Standing on the corner of Belmont and Sheffield, a girl with concert ticket in hand asks me, “I’ve never seen a show here, what’s it like?” I simply reply, “Picture being at Storytellers, just a bit bigger.” Her eyes light up with delight as we mosey on into the venue. Inside, it was dark, musty and foggy… a nice setting for Daughn Gibson’s enchanting set.

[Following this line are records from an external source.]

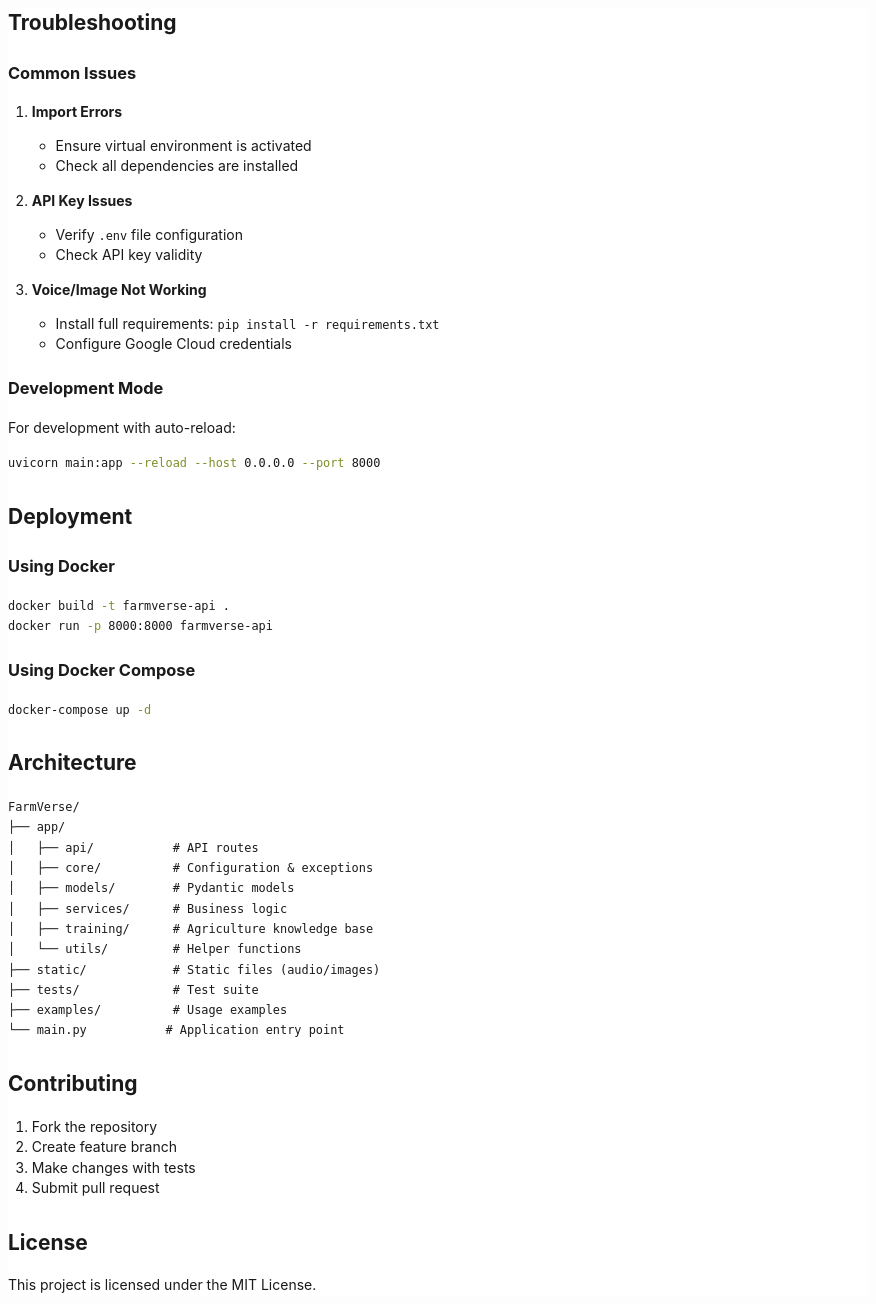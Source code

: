 ## Troubleshooting

### Common Issues

1. **Import Errors**
   - Ensure virtual environment is activated
   - Check all dependencies are installed

2. **API Key Issues**
   - Verify `.env` file configuration
   - Check API key validity

3. **Voice/Image Not Working**
   - Install full requirements: `pip install -r requirements.txt`
   - Configure Google Cloud credentials

### Development Mode

For development with auto-reload:
```bash
uvicorn main:app --reload --host 0.0.0.0 --port 8000
```

## Deployment

### Using Docker
```bash
docker build -t farmverse-api .
docker run -p 8000:8000 farmverse-api
```

### Using Docker Compose
```bash
docker-compose up -d
```

## Architecture

```
FarmVerse/
├── app/
│   ├── api/           # API routes
│   ├── core/          # Configuration & exceptions
│   ├── models/        # Pydantic models
│   ├── services/      # Business logic
│   ├── training/      # Agriculture knowledge base
│   └── utils/         # Helper functions
├── static/            # Static files (audio/images)
├── tests/             # Test suite
├── examples/          # Usage examples
└── main.py           # Application entry point
```

## Contributing

1. Fork the repository
2. Create feature branch
3. Make changes with tests
4. Submit pull request

## License

This project is licensed under the MIT License.
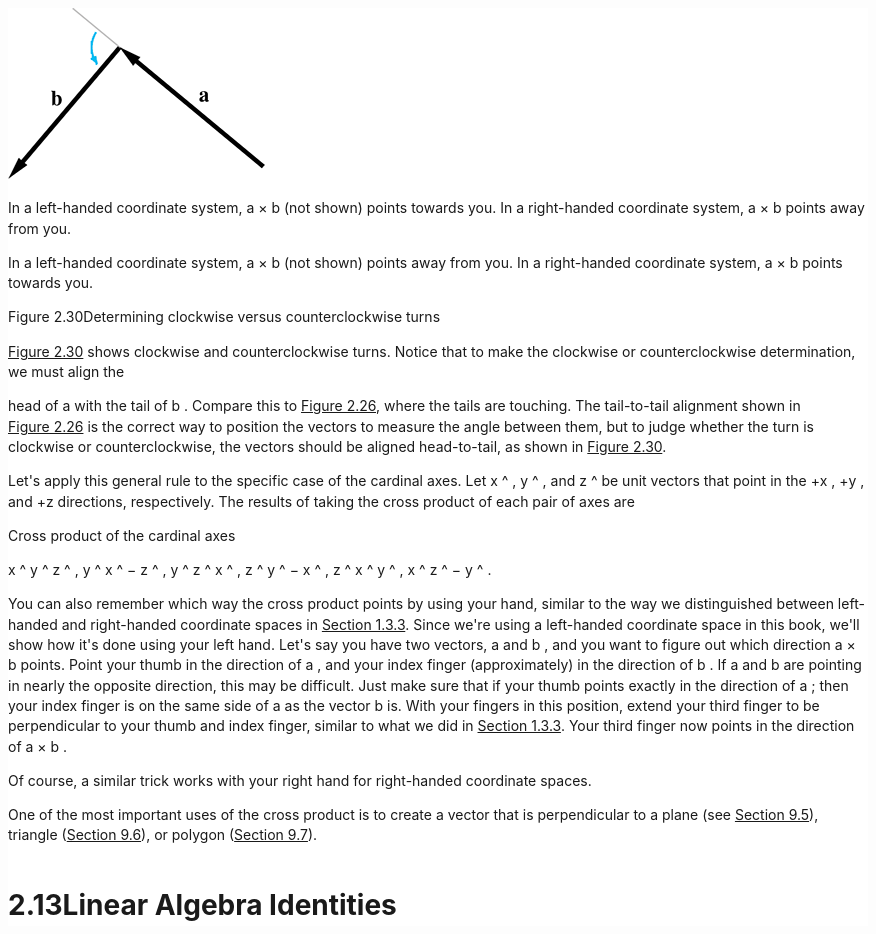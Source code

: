 ![](./images/cross_product_counterclockwise_turn.png)

In a left-handed coordinate system, a × b (not shown) points towards you. In a right-handed coordinate system, a × b points away from you.

In a left-handed coordinate system, a × b (not shown) points away from you. In a right-handed coordinate system, a × b points towards you.

Figure 2.30Determining clockwise versus counterclockwise turns

[Figure 2.30](#cross_product_cw_ccw) shows clockwise and counterclockwise turns. Notice that to make the clockwise or counterclockwise determination, we must align the

head of a with the tail of b . Compare this to [Figure 2.26](#dot_product), where the tails are touching. The tail-to-tail alignment shown in [Figure 2.26](#dot_product) is the correct way to position the vectors to measure the angle between them, but to judge whether the turn is clockwise or counterclockwise, the vectors should be aligned head-to-tail, as shown in [Figure 2.30](#cross_product_cw_ccw).

Let's apply this general rule to the specific case of the cardinal axes. Let x ^ , y ^ , and z ^ be unit vectors that point in the +x , +y , and +z directions, respectively. The results of taking the cross product of each pair of axes are

Cross product of the cardinal axes

x ^ y ^ z ^ , y ^ x ^ − z ^ , y ^ z ^ x ^ , z ^ y ^ − x ^ , z ^ x ^ y ^ , x ^ z ^ − y ^ .

You can also remember which way the cross product points by using your hand, similar to the way we distinguished between left-handed and right-handed coordinate spaces in [Section 1.3.3](cartesianspace.html#3d_hands). Since we're using a left-handed coordinate space in this book, we'll show how it's done using your left hand. Let's say you have two vectors, a and b , and you want to figure out which direction a × b points. Point your thumb in the direction of a , and your index finger (approximately) in the direction of b . If a and b are pointing in nearly the opposite direction, this may be difficult. Just make sure that if your thumb points exactly in the direction of a ; then your index finger is on the same side of a as the vector b is. With your fingers in this position, extend your third finger to be perpendicular to your thumb and index finger, similar to what we did in [Section 1.3.3](cartesianspace.html#3d_hands). Your third finger now points in the direction of a × b .

Of course, a similar trick works with your right hand for right-handed coordinate spaces.

One of the most important uses of the cross product is to create a vector that is perpendicular to a plane (see [Section 9.5](geomprims.html#planes)), triangle ([Section 9.6](geomprims.html#triangles)), or polygon ([Section 9.7](geomprims.html#polygons)).

# 2.13Linear Algebra Identities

I love when your first major experience with a band is at their live set. It just adds to the anticipation of what to expect. On Gibson’s first note, I couldn’t tell if it was a dusty old Johnny Cash record or B-Side track of Jim Morrison. His voice was distant; it felt like he was a thousand yards away. Well, he wasn’t. Daughn Gibson stood tall. Daunting stature, towering over his Casio keyboard which was small enough to fit in a shoulder bag. Every chord was rustic. Music for the old soul. Every note carried a hollow sound, the kind you would hear in an empty church. Each track was short & sweet. Nothing was overproduced. The gaps in the music struck well in addition to the words and notes that were played. I imagine him writing these lyrics on a bar napkin while sipping a glass of whiskey by himself. Walking around The Vic, you can feel the energy in the walls. The place was smoky, much like it is for Citizen Cope or Amos Lee shows. The crowd on the floor was swaying back and forth with light chitter-chatter, the crowd up top was sitting down… strikingly attentive.
For having it together as much as Gibson does this early in the game, he’s definitely going to break through. Actually, he already has. I mean, Gibson was opening for Yeasayer. Time for me to get with the program. Don’t worry if you sleep on buying his music, you’ll be sure to hear some of his music on a movie soundtrack. Soon.